▸ WHAT YOU ARE ASKED TO DO: Nothing but the lines from the one containing "Pat在斐济和澳大利亚生活和" through the end of the data should be output, each reproduced exactly.

▸ PROVIDED DATA:
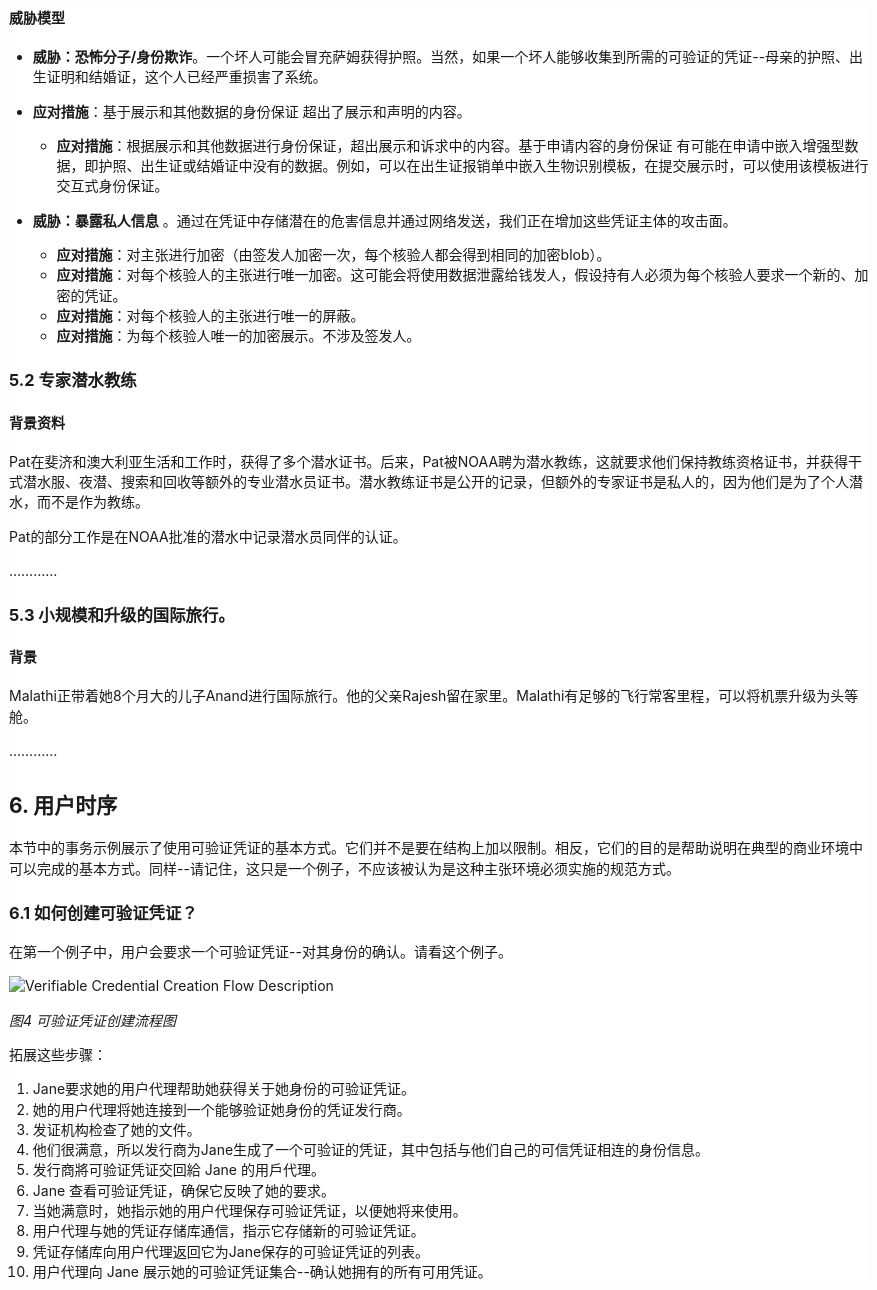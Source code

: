 #### 威胁模型

- **威胁：恐怖分子/身份欺诈**。一个坏人可能会冒充萨姆获得护照。当然，如果一个坏人能够收集到所需的可验证的凭证--母亲的护照、出生证明和结婚证，这个人已经严重损害了系统。
- **应对措施**：基于展示和其他数据的身份保证 超出了展示和声明的内容。
  - **应对措施**：根据展示和其他数据进行身份保证，超出展示和诉求中的内容。基于申请内容的身份保证 有可能在申请中嵌入增强型数据，即护照、出生证或结婚证中没有的数据。例如，可以在出生证报销单中嵌入生物识别模板，在提交展示时，可以使用该模板进行交互式身份保证。
  
- **威胁：暴露私人信息** 。通过在凭证中存储潜在的危害信息并通过网络发送，我们正在增加这些凭证主体的攻击面。
  - **应对措施**：对主张进行加密（由签发人加密一次，每个核验人都会得到相同的加密blob）。
  - **应对措施**：对每个核验人的主张进行唯一加密。这可能会将使用数据泄露给钱发人，假设持有人必须为每个核验人要求一个新的、加密的凭证。
  - **应对措施**：对每个核验人的主张进行唯一的屏蔽。
  - **应对措施**：为每个核验人唯一的加密展示。不涉及签发人。

### 5.2 专家潜水教练

#### 背景资料

Pat在斐济和澳大利亚生活和工作时，获得了多个潜水证书。后来，Pat被NOAA聘为潜水教练，这就要求他们保持教练资格证书，并获得干式潜水服、夜潜、搜索和回收等额外的专业潜水员证书。潜水教练证书是公开的记录，但额外的专家证书是私人的，因为他们是为了个人潜水，而不是作为教练。

Pat的部分工作是在NOAA批准的潜水中记录潜水员同伴的认证。

…………

### 5.3 小规模和升级的国际旅行。

#### 背景

Malathi正带着她8个月大的儿子Anand进行国际旅行。他的父亲Rajesh留在家里。Malathi有足够的飞行常客里程，可以将机票升级为头等舱。

…………

## 6. 用户时序

本节中的事务示例展示了使用可验证凭证的基本方式。它们并不是要在结构上加以限制。相反，它们的目的是帮助说明在典型的商业环境中可以完成的基本方式。同样--请记住，这只是一个例子，不应该被认为是这种主张环境必须实施的规范方式。

### 6.1 如何创建可验证凭证？

在第一个例子中，用户会要求一个可验证凭证--对其身份的确认。请看这个例子。

![Verifiable Credential Creation Flow Description](https://www.w3.org/TR/vc-use-cases/uc-issuing-claims.svg)

*图4 可验证凭证创建流程图*

拓展这些步骤：

1. Jane要求她的用户代理帮助她获得关于她身份的可验证凭证。
1. 她的用户代理将她连接到一个能够验证她身份的凭证发行商。
1. 发证机构检查了她的文件。
1. 他们很满意，所以发行商为Jane生成了一个可验证的凭证，其中包括与他们自己的可信凭证相连的身份信息。
1. 发行商將可验证凭证交回給 Jane 的用戶代理。
1. Jane 查看可验证凭证，确保它反映了她的要求。
1. 当她满意时，她指示她的用户代理保存可验证凭证，以便她将来使用。
1. 用户代理与她的凭证存储库通信，指示它存储新的可验证凭证。
1. 凭证存储库向用户代理返回它为Jane保存的可验证凭证的列表。
1. 用户代理向 Jane 展示她的可验证凭证集合--确认她拥有的所有可用凭证。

▸ RESPONSE:
Pat在斐济和澳大利亚生活和工作时，获得了多个潜水证书。后来，Pat被NOAA聘为潜水教练，这就要求他们保持教练资格证书，并获得干式潜水服、夜潜、搜索和回收等额外的专业潜水员证书。潜水教练证书是公开的记录，但额外的专家证书是私人的，因为他们是为了个人潜水，而不是作为教练。

Pat的部分工作是在NOAA批准的潜水中记录潜水员同伴的认证。

…………

### 5.3 小规模和升级的国际旅行。

#### 背景

Malathi正带着她8个月大的儿子Anand进行国际旅行。他的父亲Rajesh留在家里。Malathi有足够的飞行常客里程，可以将机票升级为头等舱。

…………

## 6. 用户时序

本节中的事务示例展示了使用可验证凭证的基本方式。它们并不是要在结构上加以限制。相反，它们的目的是帮助说明在典型的商业环境中可以完成的基本方式。同样--请记住，这只是一个例子，不应该被认为是这种主张环境必须实施的规范方式。

### 6.1 如何创建可验证凭证？

在第一个例子中，用户会要求一个可验证凭证--对其身份的确认。请看这个例子。

![Verifiable Credential Creation Flow Description](https://www.w3.org/TR/vc-use-cases/uc-issuing-claims.svg)

*图4 可验证凭证创建流程图*

拓展这些步骤：

1. Jane要求她的用户代理帮助她获得关于她身份的可验证凭证。
1. 她的用户代理将她连接到一个能够验证她身份的凭证发行商。
1. 发证机构检查了她的文件。
1. 他们很满意，所以发行商为Jane生成了一个可验证的凭证，其中包括与他们自己的可信凭证相连的身份信息。
1. 发行商將可验证凭证交回給 Jane 的用戶代理。
1. Jane 查看可验证凭证，确保它反映了她的要求。
1. 当她满意时，她指示她的用户代理保存可验证凭证，以便她将来使用。
1. 用户代理与她的凭证存储库通信，指示它存储新的可验证凭证。
1. 凭证存储库向用户代理返回它为Jane保存的可验证凭证的列表。
1. 用户代理向 Jane 展示她的可验证凭证集合--确认她拥有的所有可用凭证。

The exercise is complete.